(TASK INPUT)

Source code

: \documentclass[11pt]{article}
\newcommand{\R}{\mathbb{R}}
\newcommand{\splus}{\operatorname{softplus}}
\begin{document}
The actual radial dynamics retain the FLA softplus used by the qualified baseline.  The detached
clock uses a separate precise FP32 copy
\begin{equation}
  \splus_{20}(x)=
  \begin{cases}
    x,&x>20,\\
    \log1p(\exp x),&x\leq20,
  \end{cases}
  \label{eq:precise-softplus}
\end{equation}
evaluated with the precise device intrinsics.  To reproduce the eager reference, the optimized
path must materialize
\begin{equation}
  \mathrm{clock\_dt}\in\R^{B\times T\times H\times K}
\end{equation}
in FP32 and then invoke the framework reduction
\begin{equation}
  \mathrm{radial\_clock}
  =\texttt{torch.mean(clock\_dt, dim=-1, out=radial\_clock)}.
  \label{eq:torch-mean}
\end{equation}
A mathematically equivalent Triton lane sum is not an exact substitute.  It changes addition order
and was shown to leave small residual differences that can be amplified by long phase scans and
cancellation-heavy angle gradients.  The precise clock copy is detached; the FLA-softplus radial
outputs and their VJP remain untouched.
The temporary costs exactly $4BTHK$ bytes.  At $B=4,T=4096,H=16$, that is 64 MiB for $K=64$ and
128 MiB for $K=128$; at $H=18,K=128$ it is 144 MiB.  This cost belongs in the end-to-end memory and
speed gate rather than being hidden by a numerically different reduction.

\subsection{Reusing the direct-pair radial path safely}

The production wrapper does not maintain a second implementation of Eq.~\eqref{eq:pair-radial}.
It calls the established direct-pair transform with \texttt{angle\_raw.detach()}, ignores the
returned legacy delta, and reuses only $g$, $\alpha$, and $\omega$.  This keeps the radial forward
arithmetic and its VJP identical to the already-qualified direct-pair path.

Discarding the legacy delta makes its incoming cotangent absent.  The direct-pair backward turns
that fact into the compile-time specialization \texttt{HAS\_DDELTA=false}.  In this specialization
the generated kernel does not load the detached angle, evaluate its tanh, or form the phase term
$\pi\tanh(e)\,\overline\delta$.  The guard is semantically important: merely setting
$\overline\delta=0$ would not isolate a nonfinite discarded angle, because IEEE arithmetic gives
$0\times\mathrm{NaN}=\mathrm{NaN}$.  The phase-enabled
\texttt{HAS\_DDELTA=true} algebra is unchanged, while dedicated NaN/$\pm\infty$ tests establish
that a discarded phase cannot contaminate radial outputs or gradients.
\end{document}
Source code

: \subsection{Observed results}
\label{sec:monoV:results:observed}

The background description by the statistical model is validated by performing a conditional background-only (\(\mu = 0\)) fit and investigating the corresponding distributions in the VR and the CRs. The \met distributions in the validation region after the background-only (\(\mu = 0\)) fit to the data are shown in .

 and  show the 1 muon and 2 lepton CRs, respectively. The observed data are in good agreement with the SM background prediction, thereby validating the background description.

(End TASK INPUT)

*REQUIRED WORK:*
The complete listing above is to be output again exactly.

*EXERCISE ANSWER:*
Source code

: \documentclass[11pt]{article}
\newcommand{\R}{\mathbb{R}}
\newcommand{\splus}{\operatorname{softplus}}
\begin{document}
The actual radial dynamics retain the FLA softplus used by the qualified baseline.  The detached
clock uses a separate precise FP32 copy
\begin{equation}
  \splus_{20}(x)=
  \begin{cases}
    x,&x>20,\\
    \log1p(\exp x),&x\leq20,
  \end{cases}
  \label{eq:precise-softplus}
\end{equation}
evaluated with the precise device intrinsics.  To reproduce the eager reference, the optimized
path must materialize
\begin{equation}
  \mathrm{clock\_dt}\in\R^{B\times T\times H\times K}
\end{equation}
in FP32 and then invoke the framework reduction
\begin{equation}
  \mathrm{radial\_clock}
  =\texttt{torch.mean(clock\_dt, dim=-1, out=radial\_clock)}.
  \label{eq:torch-mean}
\end{equation}
A mathematically equivalent Triton lane sum is not an exact substitute.  It changes addition order
and was shown to leave small residual differences that can be amplified by long phase scans and
cancellation-heavy angle gradients.  The precise clock copy is detached; the FLA-softplus radial
outputs and their VJP remain untouched.
The temporary costs exactly $4BTHK$ bytes.  At $B=4,T=4096,H=16$, that is 64 MiB for $K=64$ and
128 MiB for $K=128$; at $H=18,K=128$ it is 144 MiB.  This cost belongs in the end-to-end memory and
speed gate rather than being hidden by a numerically different reduction.

\subsection{Reusing the direct-pair radial path safely}

The production wrapper does not maintain a second implementation of Eq.~\eqref{eq:pair-radial}.
It calls the established direct-pair transform with \texttt{angle\_raw.detach()}, ignores the
returned legacy delta, and reuses only $g$, $\alpha$, and $\omega$.  This keeps the radial forward
arithmetic and its VJP identical to the already-qualified direct-pair path.

Discarding the legacy delta makes its incoming cotangent absent.  The direct-pair backward turns
that fact into the compile-time specialization \texttt{HAS\_DDELTA=false}.  In this specialization
the generated kernel does not load the detached angle, evaluate its tanh, or form the phase term
$\pi\tanh(e)\,\overline\delta$.  The guard is semantically important: merely setting
$\overline\delta=0$ would not isolate a nonfinite discarded angle, because IEEE arithmetic gives
$0\times\mathrm{NaN}=\mathrm{NaN}$.  The phase-enabled
\texttt{HAS\_DDELTA=true} algebra is unchanged, while dedicated NaN/$\pm\infty$ tests establish
that a discarded phase cannot contaminate radial outputs or gradients.
\end{document}
Source code

: \subsection{Observed results}
\label{sec:monoV:results:observed}

The background description by the statistical model is validated by performing a conditional background-only (\(\mu = 0\)) fit and investigating the corresponding distributions in the VR and the CRs. The \met distributions in the validation region after the background-only (\(\mu = 0\)) fit to the data are shown in .

 and  show the 1 muon and 2 lepton CRs, respectively. The observed data are in good agreement with the SM background prediction, thereby validating the background description.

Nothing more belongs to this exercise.